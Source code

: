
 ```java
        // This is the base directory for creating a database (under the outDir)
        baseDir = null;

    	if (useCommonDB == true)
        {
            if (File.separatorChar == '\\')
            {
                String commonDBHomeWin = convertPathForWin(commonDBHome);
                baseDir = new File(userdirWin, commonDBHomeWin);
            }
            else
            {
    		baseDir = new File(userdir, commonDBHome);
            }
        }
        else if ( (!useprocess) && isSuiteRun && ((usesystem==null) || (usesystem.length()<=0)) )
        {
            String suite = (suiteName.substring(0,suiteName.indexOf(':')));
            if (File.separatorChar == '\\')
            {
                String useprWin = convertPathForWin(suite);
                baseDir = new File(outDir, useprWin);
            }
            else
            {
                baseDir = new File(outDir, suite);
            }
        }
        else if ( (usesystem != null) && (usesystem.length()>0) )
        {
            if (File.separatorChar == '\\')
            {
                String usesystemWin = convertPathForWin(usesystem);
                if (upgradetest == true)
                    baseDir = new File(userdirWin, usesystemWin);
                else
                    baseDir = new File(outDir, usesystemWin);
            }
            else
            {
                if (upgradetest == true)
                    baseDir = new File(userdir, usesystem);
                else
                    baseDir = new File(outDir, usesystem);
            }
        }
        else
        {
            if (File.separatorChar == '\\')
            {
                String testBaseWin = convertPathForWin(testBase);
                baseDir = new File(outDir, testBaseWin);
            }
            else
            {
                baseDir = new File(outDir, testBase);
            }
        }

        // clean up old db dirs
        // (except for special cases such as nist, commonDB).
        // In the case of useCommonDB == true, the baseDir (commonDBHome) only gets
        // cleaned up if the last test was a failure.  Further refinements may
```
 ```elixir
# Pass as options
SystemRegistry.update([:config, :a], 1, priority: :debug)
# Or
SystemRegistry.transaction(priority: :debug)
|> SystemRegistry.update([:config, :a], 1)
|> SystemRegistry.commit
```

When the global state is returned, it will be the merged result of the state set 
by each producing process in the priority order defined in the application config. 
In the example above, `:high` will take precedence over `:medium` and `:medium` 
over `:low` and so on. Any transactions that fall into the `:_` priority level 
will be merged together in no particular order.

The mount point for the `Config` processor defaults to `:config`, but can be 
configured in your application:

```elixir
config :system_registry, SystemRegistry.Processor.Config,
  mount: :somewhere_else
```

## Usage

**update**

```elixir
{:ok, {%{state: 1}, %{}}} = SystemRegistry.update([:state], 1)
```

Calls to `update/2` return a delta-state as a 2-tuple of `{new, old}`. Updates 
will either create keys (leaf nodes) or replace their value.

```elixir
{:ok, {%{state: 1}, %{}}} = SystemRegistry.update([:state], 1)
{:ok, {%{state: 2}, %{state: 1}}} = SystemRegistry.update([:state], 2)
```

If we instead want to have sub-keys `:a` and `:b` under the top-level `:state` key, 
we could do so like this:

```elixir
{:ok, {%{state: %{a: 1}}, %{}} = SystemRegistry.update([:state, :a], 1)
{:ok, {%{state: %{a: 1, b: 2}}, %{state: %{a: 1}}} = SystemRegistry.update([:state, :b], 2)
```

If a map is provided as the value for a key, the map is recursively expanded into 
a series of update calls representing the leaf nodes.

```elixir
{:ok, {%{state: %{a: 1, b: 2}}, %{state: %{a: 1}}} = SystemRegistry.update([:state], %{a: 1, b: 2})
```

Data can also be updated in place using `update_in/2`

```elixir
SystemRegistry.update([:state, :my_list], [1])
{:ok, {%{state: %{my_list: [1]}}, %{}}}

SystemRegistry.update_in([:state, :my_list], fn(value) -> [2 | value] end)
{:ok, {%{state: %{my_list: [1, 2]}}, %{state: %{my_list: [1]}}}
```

- **Exercise aim**: Produce an exact copy of the entries above.

- **Answer box**:
Source code

:
 ```java
        // This is the base directory for creating a database (under the outDir)
        baseDir = null;

    	if (useCommonDB == true)
        {
            if (File.separatorChar == '\\')
            {
                String commonDBHomeWin = convertPathForWin(commonDBHome);
                baseDir = new File(userdirWin, commonDBHomeWin);
            }
            else
            {
    		baseDir = new File(userdir, commonDBHome);
            }
        }
        else if ( (!useprocess) && isSuiteRun && ((usesystem==null) || (usesystem.length()<=0)) )
        {
            String suite = (suiteName.substring(0,suiteName.indexOf(':')));
            if (File.separatorChar == '\\')
            {
                String useprWin = convertPathForWin(suite);
                baseDir = new File(outDir, useprWin);
            }
            else
            {
                baseDir = new File(outDir, suite);
            }
        }
        else if ( (usesystem != null) && (usesystem.length()>0) )
        {
            if (File.separatorChar == '\\')
            {
                String usesystemWin = convertPathForWin(usesystem);
                if (upgradetest == true)
                    baseDir = new File(userdirWin, usesystemWin);
                else
                    baseDir = new File(outDir, usesystemWin);
            }
            else
            {
                if (upgradetest == true)
                    baseDir = new File(userdir, usesystem);
                else
                    baseDir = new File(outDir, usesystem);
            }
        }
        else
        {
            if (File.separatorChar == '\\')
            {
                String testBaseWin = convertPathForWin(testBase);
                baseDir = new File(outDir, testBaseWin);
            }
            else
            {
                baseDir = new File(outDir, testBase);
            }
        }

        // clean up old db dirs
        // (except for special cases such as nist, commonDB).
        // In the case of useCommonDB == true, the baseDir (commonDBHome) only gets
        // cleaned up if the last test was a failure.  Further refinements may
```
 ```elixir
# Pass as options
SystemRegistry.update([:config, :a], 1, priority: :debug)
# Or
SystemRegistry.transaction(priority: :debug)
|> SystemRegistry.update([:config, :a], 1)
|> SystemRegistry.commit
```

When the global state is returned, it will be the merged result of the state set 
by each producing process in the priority order defined in the application config. 
In the example above, `:high` will take precedence over `:medium` and `:medium` 
over `:low` and so on. Any transactions that fall into the `:_` priority level 
will be merged together in no particular order.

The mount point for the `Config` processor defaults to `:config`, but can be 
configured in your application:

```elixir
config :system_registry, SystemRegistry.Processor.Config,
  mount: :somewhere_else
```

## Usage

**update**

```elixir
{:ok, {%{state: 1}, %{}}} = SystemRegistry.update([:state], 1)
```

Calls to `update/2` return a delta-state as a 2-tuple of `{new, old}`. Updates 
will either create keys (leaf nodes) or replace their value.

```elixir
{:ok, {%{state: 1}, %{}}} = SystemRegistry.update([:state], 1)
{:ok, {%{state: 2}, %{state: 1}}} = SystemRegistry.update([:state], 2)
```

If we instead want to have sub-keys `:a` and `:b` under the top-level `:state` key, 
we could do so like this:

```elixir
{:ok, {%{state: %{a: 1}}, %{}} = SystemRegistry.update([:state, :a], 1)
{:ok, {%{state: %{a: 1, b: 2}}, %{state: %{a: 1}}} = SystemRegistry.update([:state, :b], 2)
```

If a map is provided as the value for a key, the map is recursively expanded into 
a series of update calls representing the leaf nodes.

```elixir
{:ok, {%{state: %{a: 1, b: 2}}, %{state: %{a: 1}}} = SystemRegistry.update([:state], %{a: 1, b: 2})
```

Data can also be updated in place using `update_in/2`

```elixir
SystemRegistry.update([:state, :my_list], [1])
{:ok, {%{state: %{my_list: [1]}}, %{}}}

SystemRegistry.update_in([:state, :my_list], fn(value) -> [2 | value] end)
{:ok, {%{state: %{my_list: [1, 2]}}, %{state: %{my_list: [1]}}}
```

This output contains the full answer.